The Dalawa was now disillusioned with the British whom he had considered a friend and who considered any "aggression on Travancore as an aggression on themselves" as per the previous treaties. His discontent was first given vent to by the assassination of the ambassador of the Resident in the court. The Maharajah had communicated his discontent with the Dalawa to this ambassador, Sthanapathy Subba Iyer, and this information was known to the Maharajahs wife, Arumana Amma, a noblewomen of the Arumana Ammaveedu family. She was a lady of influence, who apparently communicated Royal secrets to the Dalawa, and she informed the Dalawa of the Maharajah's intention to dismiss him, with support from the Resident. This increased the anger of the Dalawa against the British who felt that the Resident, in addition to demanding impossible amounts of money and had now started interfering with the internal affairs of the state.. Following this, Subba Iyer, the envoy of the Resident, who had met up with the Dalawa for discussions, was found dead, ostensibly due to a snake bite.

At the same time, in the neighbouring Kingdom of Cochin, Paliyath Govindan Achan, the powerful Dalawa of Cochin, was involved in feuds with some of the other ministers. He had the commander-in-chief and a previous minister seized and drowned in the river at Chanamangalom and attempted to kidnap his rival and sworn enemy, the finance minister Nadavarampathu Kunju Krishna Menon. The Maharajah of Cochin was forced to give Nadavarampathu Kunju Krishna Menon refuge in his own palace at Vellarapilli and then sent for Col. Macaulay and requested him to protect Kunju Krishna Menon. Col. Macaulay took Kunju Krishna Menon to Cochin under his protection. The Paliyath Achan then decided to kill both Kunju Krishna Menon and as well his protector Col. Macaulay.

Insurrection

Velu Thampi Dalawa and the Paliath Achan, Govindan Menon, met and decided on the extirpation of the British Resident and end of British supremacy in their respective states. Dalawa Velu Thampi organised recruits, strengthened forts and stored up ammunition while similar preparations was made by the Paliath Achan in Cochin. Velu Thampi appealed to the Zamorin of Calicut and to the French for assistance, but both did not acknowledge the request. The plan of the Paliath Achan and Velu Thampi was to unitedly attack the Fort of Cochin and murder the British Resident Col. Macaulay and Kunju Krishna Menon. Under the leadership of Vaikom Padmanabha Pillai, troops from the garrisons at Alleppey, Alangad and Paravoor were transferred stealthily through the backwaters in covered boats to Kalvathy where they met up with four thousand of Paliyath Achan's followers.

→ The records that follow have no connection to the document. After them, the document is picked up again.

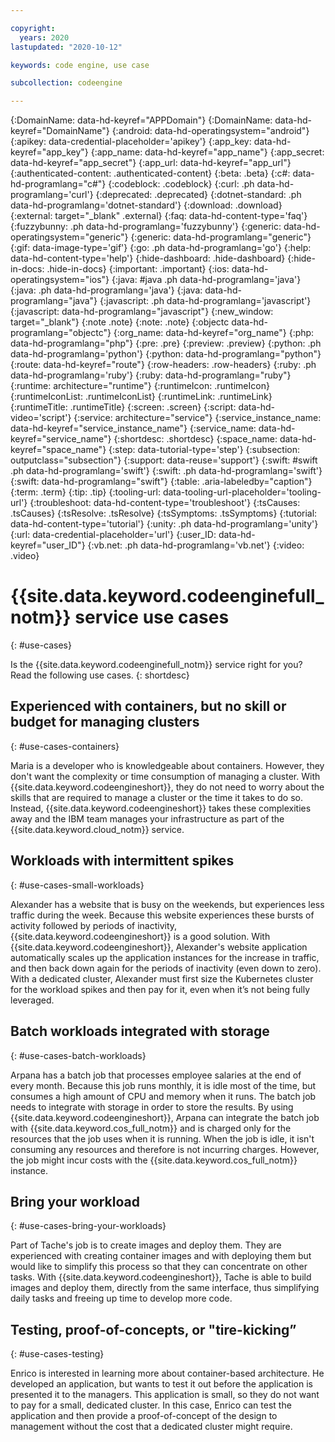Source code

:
 ```yaml
---

copyright:
  years: 2020
lastupdated: "2020-10-12"

keywords: code engine, use case

subcollection: codeengine

---
```


{:DomainName: data-hd-keyref="APPDomain"}
{:DomainName: data-hd-keyref="DomainName"}
{:android: data-hd-operatingsystem="android"}
{:apikey: data-credential-placeholder='apikey'}
{:app_key: data-hd-keyref="app_key"}
{:app_name: data-hd-keyref="app_name"}
{:app_secret: data-hd-keyref="app_secret"}
{:app_url: data-hd-keyref="app_url"}
{:authenticated-content: .authenticated-content}
{:beta: .beta}
{:c#: data-hd-programlang="c#"}
{:codeblock: .codeblock}
{:curl: .ph data-hd-programlang='curl'}
{:deprecated: .deprecated}
{:dotnet-standard: .ph data-hd-programlang='dotnet-standard'}
{:download: .download}
{:external: target="_blank" .external}
{:faq: data-hd-content-type='faq'}
{:fuzzybunny: .ph data-hd-programlang='fuzzybunny'}
{:generic: data-hd-operatingsystem="generic"}
{:generic: data-hd-programlang="generic"}
{:gif: data-image-type='gif'}
{:go: .ph data-hd-programlang='go'}
{:help: data-hd-content-type='help'}
{:hide-dashboard: .hide-dashboard}
{:hide-in-docs: .hide-in-docs}
{:important: .important}
{:ios: data-hd-operatingsystem="ios"}
{:java: #java .ph data-hd-programlang='java'}
{:java: .ph data-hd-programlang='java'}
{:java: data-hd-programlang="java"}
{:javascript: .ph data-hd-programlang='javascript'}
{:javascript: data-hd-programlang="javascript"}
{:new_window: target="_blank"}
{:note .note}
{:note: .note}
{:objectc data-hd-programlang="objectc"}
{:org_name: data-hd-keyref="org_name"}
{:php: data-hd-programlang="php"}
{:pre: .pre}
{:preview: .preview}
{:python: .ph data-hd-programlang='python'}
{:python: data-hd-programlang="python"}
{:route: data-hd-keyref="route"}
{:row-headers: .row-headers}
{:ruby: .ph data-hd-programlang='ruby'}
{:ruby: data-hd-programlang="ruby"}
{:runtime: architecture="runtime"}
{:runtimeIcon: .runtimeIcon}
{:runtimeIconList: .runtimeIconList}
{:runtimeLink: .runtimeLink}
{:runtimeTitle: .runtimeTitle}
{:screen: .screen}
{:script: data-hd-video='script'}
{:service: architecture="service"}
{:service_instance_name: data-hd-keyref="service_instance_name"}
{:service_name: data-hd-keyref="service_name"}
{:shortdesc: .shortdesc}
{:space_name: data-hd-keyref="space_name"}
{:step: data-tutorial-type='step'}
{:subsection: outputclass="subsection"}
{:support: data-reuse='support'}
{:swift: #swift .ph data-hd-programlang='swift'}
{:swift: .ph data-hd-programlang='swift'}
{:swift: data-hd-programlang="swift"}
{:table: .aria-labeledby="caption"}
{:term: .term}
{:tip: .tip}
{:tooling-url: data-tooling-url-placeholder='tooling-url'}
{:troubleshoot: data-hd-content-type='troubleshoot'}
{:tsCauses: .tsCauses}
{:tsResolve: .tsResolve}
{:tsSymptoms: .tsSymptoms}
{:tutorial: data-hd-content-type='tutorial'}
{:unity: .ph data-hd-programlang='unity'}
{:url: data-credential-placeholder='url'}
{:user_ID: data-hd-keyref="user_ID"}
{:vb.net: .ph data-hd-programlang='vb.net'}
{:video: .video}


# {{site.data.keyword.codeenginefull_notm}} service use cases
{: #use-cases}

Is the {{site.data.keyword.codeenginefull_notm}} service right for you? Read the following use cases.
{: shortdesc}

## Experienced with containers, but no skill or budget for managing clusters
{: #use-cases-containers}

Maria is a developer who is knowledgeable about containers. However, they don't want the complexity or time consumption of managing a cluster. With {{site.data.keyword.codeengineshort}}, they do not need to worry about the skills that are required to manage a cluster or the time it takes to do so. Instead, {{site.data.keyword.codeengineshort}} takes these complexities away and the IBM team manages your infrastructure as part of the {{site.data.keyword.cloud_notm}} service. 

## Workloads with intermittent spikes
{: #use-cases-small-workloads}

Alexander has a website that is busy on the weekends, but experiences less traffic during the week. Because this website experiences these bursts of activity followed by periods of inactivity, {{site.data.keyword.codeengineshort}} is a good solution. With {{site.data.keyword.codeengineshort}}, Alexander's website application automatically scales up the application instances for the increase in traffic, and then back down again for the periods of inactivity (even down to zero). With a dedicated cluster, Alexander must first size the Kubernetes cluster for the workload spikes and then pay for it, even when it’s not being fully leveraged. 

## Batch workloads integrated with storage
{: #use-cases-batch-workloads}

Arpana has a batch job that processes employee salaries at the end of every month. Because this job runs monthly, it is idle most of the time, but consumes a high amount of CPU and memory when it runs. The batch job needs to integrate with storage in order to store the results. By using {{site.data.keyword.codeengineshort}}, Arpana can integrate the batch job with {{site.data.keyword.cos_full_notm}} and is charged only for the resources that the job uses when it is running. When the job is idle, it isn't consuming any resources and therefore is not incurring charges. However, the job might incur costs with the {{site.data.keyword.cos_full_notm}} instance.

## Bring your workload
{: #use-cases-bring-your-workloads}

Part of Tache's job is to create images and deploy them. They are experienced with creating container images and with deploying them but would like to simplify this process so that they can concentrate on other tasks. With {{site.data.keyword.codeengineshort}}, Tache is able to build images and deploy them, directly from the same interface, thus simplifying daily tasks and freeing up time to develop more code.

## Testing, proof-of-concepts, or "tire-kicking”
{: #use-cases-testing}

Enrico is interested in learning more about container-based architecture. He developed an application, but wants to test it out before the application is presented it to the managers. This application is small, so they do not want to pay for a small, dedicated cluster. In this case, Enrico can test the application and then provide a proof-of-concept of the design to management without the cost that a dedicated cluster might require.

On the night of 28 December 1808, the force attacked the palace, overwhelmed the Indian guards and domestics, but due to the warning of a native domestic, the resident and Kunju Krishna Menon managed to flee to a frigate, HMS Piedmontese, which was anchored in Cochin harbour. Simultaneously, the rebels attacked the British garrison at Quilon on 30 December 1808 but were repulsed. Unhappy with the failure to capture or kill the Resident as well as the failure in Quilon, Velu Thampi moved south from Cochin and on 11 January 1809 (1st Makaram 984 M.E.), Velu Thampi issued his famous Kundara Proclamation in which he exhorted the nation to throw out the British. He organised another force to attack the British garrison at Quilon and the Battle of Quilon took place on 15 January 1809 in which Velu Thampi's force lost 15 guns and suffered casualties.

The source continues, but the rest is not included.